Number of lines with "variables" in the data: give that figure by itself.
Segment Start: Records for this task
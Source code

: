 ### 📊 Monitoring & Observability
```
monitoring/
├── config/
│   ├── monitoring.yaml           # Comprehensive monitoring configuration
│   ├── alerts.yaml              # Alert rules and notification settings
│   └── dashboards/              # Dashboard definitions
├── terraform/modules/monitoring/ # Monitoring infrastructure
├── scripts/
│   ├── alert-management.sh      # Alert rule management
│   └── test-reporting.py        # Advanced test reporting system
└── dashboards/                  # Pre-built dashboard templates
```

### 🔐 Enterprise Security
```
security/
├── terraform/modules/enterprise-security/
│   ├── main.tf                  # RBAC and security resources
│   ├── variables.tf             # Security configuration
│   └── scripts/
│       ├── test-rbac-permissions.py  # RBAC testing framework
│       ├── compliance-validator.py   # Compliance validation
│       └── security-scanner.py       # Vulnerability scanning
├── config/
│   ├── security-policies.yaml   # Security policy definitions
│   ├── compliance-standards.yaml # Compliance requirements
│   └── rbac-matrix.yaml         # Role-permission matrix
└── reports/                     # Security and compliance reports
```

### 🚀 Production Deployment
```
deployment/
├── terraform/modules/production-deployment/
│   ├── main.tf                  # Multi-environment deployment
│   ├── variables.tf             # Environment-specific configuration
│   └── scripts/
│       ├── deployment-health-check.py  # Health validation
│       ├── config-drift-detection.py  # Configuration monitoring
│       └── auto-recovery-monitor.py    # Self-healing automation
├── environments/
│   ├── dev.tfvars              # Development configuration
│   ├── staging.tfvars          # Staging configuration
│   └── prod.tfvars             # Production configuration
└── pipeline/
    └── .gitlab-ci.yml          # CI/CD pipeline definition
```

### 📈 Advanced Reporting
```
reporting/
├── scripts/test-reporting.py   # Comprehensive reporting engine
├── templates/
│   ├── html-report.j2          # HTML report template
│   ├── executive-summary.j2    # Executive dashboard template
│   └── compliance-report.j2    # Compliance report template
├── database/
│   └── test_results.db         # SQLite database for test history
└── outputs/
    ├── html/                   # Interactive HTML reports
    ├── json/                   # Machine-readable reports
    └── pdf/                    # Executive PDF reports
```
Segment End: Records for this task
Result: 2